I want tulips, and most of all, I want a beautiful spring blooming tree. A crab apple, a redbud, a dogwood. I do not care, as long as it's colorful. What do I have instead? Some ground cover, greenery, and a maple tree. And I've been throwing a good old tantrum about it. But here's the thing. The colorful blooming tree of my dreams isn't in alignment with what I have. If I give into the tantrum and plant one, you know what? I'll get a pretty picture on a leaflet from the nursery showing me the blooms that my tree will never produce because its location is not in alignment with it blooming.


Michelle Warner [00:16:49]:

So sure, I can buy the tree. I can pick the surface level thing that I want, but that doesn't mean it's going to bloom. Why am I telling you this? Because you're probably all doing some of this version in your business. You're probably plucking shiny strategies and outcomes out of the blue and hoping they'll bloom. But if you haven't taken the time to figure out if they're in alignment or what steps you need to take to get them into alignment, they're not going to work. Here's a version I hear from folks all the time. They want to sell a high priced, service based offer, but they don't want to go out and build the relationships required to find those customers. They'd prefer to post random content on social media instead, in the hope someone stumbles across it.

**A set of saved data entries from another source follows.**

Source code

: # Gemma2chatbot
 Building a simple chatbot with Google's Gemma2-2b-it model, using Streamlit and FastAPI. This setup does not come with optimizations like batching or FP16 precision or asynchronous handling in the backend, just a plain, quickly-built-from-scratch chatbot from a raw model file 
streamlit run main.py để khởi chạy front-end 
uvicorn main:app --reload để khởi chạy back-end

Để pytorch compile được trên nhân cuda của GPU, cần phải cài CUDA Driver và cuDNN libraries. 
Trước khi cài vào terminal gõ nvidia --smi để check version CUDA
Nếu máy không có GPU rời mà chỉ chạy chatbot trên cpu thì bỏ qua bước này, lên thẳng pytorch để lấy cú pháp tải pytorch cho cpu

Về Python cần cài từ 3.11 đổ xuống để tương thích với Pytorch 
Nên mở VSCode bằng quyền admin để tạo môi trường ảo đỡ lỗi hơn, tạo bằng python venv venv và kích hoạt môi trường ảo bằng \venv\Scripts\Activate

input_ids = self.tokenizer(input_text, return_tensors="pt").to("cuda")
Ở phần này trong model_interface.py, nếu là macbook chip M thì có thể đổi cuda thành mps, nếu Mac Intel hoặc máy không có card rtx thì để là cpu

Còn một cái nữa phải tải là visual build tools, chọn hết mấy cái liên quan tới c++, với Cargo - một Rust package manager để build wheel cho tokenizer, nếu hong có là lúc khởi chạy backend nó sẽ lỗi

Michelle Warner [00:17:26]:

The vast majority of businesses buying premium priced, service based offers aren't buying them because they saw you post something on LinkedIn. Yes, of course there'll be an occasional needle in a haystack. I'm not talking about that. I'm talking about what happens the other 98% of the time. They're buying those services because there was a relationship in place that played a role in facilitating the introduction or the sales conversation, or something else along the way. So if you want to sell high priced services, but you don't want to do the uncomfortable work of building the right relationships to support those sales, you're doing the equivalent of planting a blooming tree in a north facing yard. Sure, you can do it, but the results are probably going to fall well short of your expectations. There are so many other places I see misalignments and things being done out of order in business.


Michelle Warner [00:18:09]:

I see you taking months to launch a website or a podcast without understanding what job you want it to do for you and then wondering why you're not getting in results from your sparkling new thing. I see you making your product better and more advanced, but still marketing to an audience of beginners and then wondering why they don't buy. I see you jumping on any podcast that invites you instead of doing the work of reaching out to the podcast that your audience listens to and then wondering why you aren't finding your people. Notice something here. None of these situations have anything to do with the quality of your work or your ability to execute. They all have to do with the order in which you're doing things. I can be the best tree planter in the entire world, import the best soil from wherever they have the best soil, water that thing with precision, and the tree of my dreams still isn't going to perform. Before you worry about that execution, you have to make sure you're doing things in the proper order.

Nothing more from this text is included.